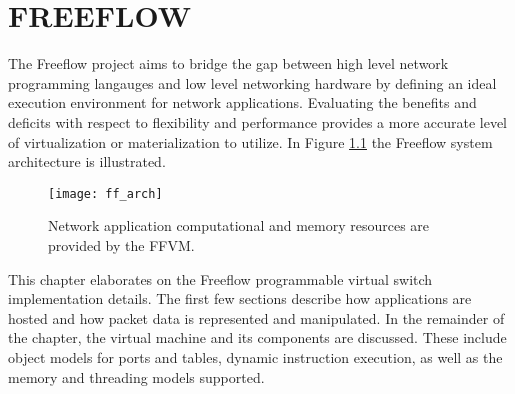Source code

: \chapter{FREEFLOW}
\label{ff}
The Freeflow project aims to bridge the gap between high level network
programming langauges and low level networking hardware by defining an ideal
execution environment for network applications. Evaluating the benefits and
deficits with respect to flexibility and performance provides a more accurate
level of virtualization or materialization to utilize. In Figure \ref{ff_arch}
the Freeflow system architecture is illustrated.

\begin{figure}[h]
\centering
\texttt{[image: ff\_arch]}
\caption{Network application computational and memory resources are provided
by the FFVM.}
\label{ff_arch}
\end{figure}

This chapter elaborates on the Freeflow programmable virtual switch
implementation details. The first few sections describe how applications are
hosted and how packet data is represented and manipulated. In the remainder of
the chapter, the virtual machine and its components are discussed. These include
object models for ports and tables, dynamic instruction execution, as well as
the memory and threading models supported.

%
%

-=-=-=-=-

TASK OBJECTIVE -> Whenever a line of the listing above holds the string "level", include it in the count, and report only the final number.

REPLY -> 3